Almond Christmas Wreath by Christophe Michalak
Today is my Birthday YAY! and I would like to thank you for all the Birthday wishes which I have already received. Thank you for following me and making the recipes I share with you everyday.
Being Born in December is always synonymous of Holidays. Which is Fantastic because it means I can share with you a Magical Recipe. YES a Magical one!
I am sharing the Famous Amandier “Almond Fondant” from the Extraordinary Chef Christophe Michalak (@christophe_michalak). Who I hope is on a safe recovery after his Life-threatening bicycle accident last month.

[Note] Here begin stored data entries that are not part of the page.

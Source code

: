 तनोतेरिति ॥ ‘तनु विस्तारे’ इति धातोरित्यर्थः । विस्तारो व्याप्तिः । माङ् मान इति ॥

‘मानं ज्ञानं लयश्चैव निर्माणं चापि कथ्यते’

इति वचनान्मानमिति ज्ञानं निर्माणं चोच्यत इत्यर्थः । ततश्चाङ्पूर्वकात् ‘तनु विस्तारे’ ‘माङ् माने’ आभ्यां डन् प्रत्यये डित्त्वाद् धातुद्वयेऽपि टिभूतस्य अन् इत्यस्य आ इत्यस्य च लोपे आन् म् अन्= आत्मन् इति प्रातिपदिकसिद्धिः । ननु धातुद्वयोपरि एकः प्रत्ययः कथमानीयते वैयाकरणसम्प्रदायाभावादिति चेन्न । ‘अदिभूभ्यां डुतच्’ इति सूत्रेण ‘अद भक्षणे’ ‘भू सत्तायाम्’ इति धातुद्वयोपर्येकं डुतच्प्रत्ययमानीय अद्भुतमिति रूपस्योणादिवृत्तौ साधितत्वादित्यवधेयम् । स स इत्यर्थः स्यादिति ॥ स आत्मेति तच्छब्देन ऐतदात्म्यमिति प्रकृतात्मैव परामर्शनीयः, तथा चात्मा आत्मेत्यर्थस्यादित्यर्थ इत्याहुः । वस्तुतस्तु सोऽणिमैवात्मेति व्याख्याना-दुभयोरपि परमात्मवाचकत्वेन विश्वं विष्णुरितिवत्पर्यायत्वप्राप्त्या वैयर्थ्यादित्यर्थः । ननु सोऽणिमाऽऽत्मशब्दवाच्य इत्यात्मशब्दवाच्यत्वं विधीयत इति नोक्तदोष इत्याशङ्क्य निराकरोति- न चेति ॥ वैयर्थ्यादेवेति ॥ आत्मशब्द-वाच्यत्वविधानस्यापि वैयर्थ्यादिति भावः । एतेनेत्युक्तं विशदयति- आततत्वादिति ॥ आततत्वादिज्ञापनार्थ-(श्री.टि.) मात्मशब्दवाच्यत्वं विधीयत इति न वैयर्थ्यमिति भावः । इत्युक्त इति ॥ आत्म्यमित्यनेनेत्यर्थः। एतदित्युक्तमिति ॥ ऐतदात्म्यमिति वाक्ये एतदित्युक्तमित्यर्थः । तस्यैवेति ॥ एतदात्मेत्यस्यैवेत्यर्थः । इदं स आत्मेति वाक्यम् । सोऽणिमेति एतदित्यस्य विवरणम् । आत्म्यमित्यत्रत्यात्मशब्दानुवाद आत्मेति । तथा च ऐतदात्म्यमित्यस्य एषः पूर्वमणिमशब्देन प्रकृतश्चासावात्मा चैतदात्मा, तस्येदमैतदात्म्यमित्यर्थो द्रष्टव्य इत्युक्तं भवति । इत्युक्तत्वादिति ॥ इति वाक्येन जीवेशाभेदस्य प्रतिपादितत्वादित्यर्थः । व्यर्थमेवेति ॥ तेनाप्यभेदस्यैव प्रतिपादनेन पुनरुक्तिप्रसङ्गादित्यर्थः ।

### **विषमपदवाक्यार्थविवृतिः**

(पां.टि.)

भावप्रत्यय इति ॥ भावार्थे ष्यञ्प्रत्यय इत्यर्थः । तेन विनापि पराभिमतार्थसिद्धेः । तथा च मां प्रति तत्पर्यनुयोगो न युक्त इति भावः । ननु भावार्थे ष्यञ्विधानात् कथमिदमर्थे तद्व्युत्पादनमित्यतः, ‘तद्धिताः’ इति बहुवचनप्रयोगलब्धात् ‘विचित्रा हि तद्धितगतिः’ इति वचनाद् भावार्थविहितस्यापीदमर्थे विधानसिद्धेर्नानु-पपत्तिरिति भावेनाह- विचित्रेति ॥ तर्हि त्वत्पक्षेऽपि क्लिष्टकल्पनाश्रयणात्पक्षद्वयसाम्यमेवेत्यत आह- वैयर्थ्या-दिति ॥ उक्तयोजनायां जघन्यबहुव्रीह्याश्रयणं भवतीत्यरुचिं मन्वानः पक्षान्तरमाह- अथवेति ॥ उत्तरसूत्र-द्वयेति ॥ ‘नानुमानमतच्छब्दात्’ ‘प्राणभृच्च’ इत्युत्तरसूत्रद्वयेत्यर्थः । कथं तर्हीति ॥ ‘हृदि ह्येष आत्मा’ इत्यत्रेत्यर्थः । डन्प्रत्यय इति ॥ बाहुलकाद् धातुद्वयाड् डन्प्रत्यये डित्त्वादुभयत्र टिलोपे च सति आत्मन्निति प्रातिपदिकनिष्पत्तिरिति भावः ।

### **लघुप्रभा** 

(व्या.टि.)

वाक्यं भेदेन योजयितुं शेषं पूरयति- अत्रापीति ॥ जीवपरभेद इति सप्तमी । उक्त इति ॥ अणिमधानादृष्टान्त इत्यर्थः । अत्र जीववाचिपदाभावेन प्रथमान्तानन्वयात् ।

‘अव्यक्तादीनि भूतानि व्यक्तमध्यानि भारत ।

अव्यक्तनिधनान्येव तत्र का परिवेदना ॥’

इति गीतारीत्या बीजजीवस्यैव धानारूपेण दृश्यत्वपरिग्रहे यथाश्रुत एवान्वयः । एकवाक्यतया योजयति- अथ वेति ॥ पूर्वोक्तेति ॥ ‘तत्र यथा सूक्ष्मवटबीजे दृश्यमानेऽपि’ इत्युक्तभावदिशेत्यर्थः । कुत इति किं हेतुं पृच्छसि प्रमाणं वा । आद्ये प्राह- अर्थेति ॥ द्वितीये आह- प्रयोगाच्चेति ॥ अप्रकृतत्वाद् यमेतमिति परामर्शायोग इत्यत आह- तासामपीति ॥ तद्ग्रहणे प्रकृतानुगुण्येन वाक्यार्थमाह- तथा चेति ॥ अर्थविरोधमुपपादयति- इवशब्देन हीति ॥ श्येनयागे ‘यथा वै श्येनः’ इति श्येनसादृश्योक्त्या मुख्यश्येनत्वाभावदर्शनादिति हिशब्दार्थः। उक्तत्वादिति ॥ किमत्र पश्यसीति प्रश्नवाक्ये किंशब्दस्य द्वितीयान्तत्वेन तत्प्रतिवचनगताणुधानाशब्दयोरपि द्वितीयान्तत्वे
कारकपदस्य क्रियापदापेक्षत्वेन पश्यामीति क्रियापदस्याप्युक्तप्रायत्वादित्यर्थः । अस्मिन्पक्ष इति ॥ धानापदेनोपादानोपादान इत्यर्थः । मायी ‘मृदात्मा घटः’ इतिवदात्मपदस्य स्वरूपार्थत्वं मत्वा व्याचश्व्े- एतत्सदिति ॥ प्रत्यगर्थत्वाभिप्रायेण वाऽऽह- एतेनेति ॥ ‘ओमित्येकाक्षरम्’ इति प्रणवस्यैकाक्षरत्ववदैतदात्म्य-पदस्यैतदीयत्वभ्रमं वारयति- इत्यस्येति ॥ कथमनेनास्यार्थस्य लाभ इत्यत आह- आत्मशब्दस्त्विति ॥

My Friend Stéphanie (@letempsdunatelier) is so talented, and I feel so privileged she shared her recipe. She knows I could not resit making it. Of course, you will find Stéphanie’s recipe right HERE!
In addition, I cannot wait for my Mom to arrive in a few days to Chicago. She is traveling from France and I hope her travels will be safe and sound. Also, at this time of the year I cannot stop thinking about my Wonderful Dad, who left me far too early. He loved gourmet food so much and I feel so lucky to have been able to live that Wonderful Life by his side. I Miss you Dad.
I hope you will enjoy this recipe as much as I did. Bon Appétit!
As always, you will find the Step-by-Step Video below the recipe.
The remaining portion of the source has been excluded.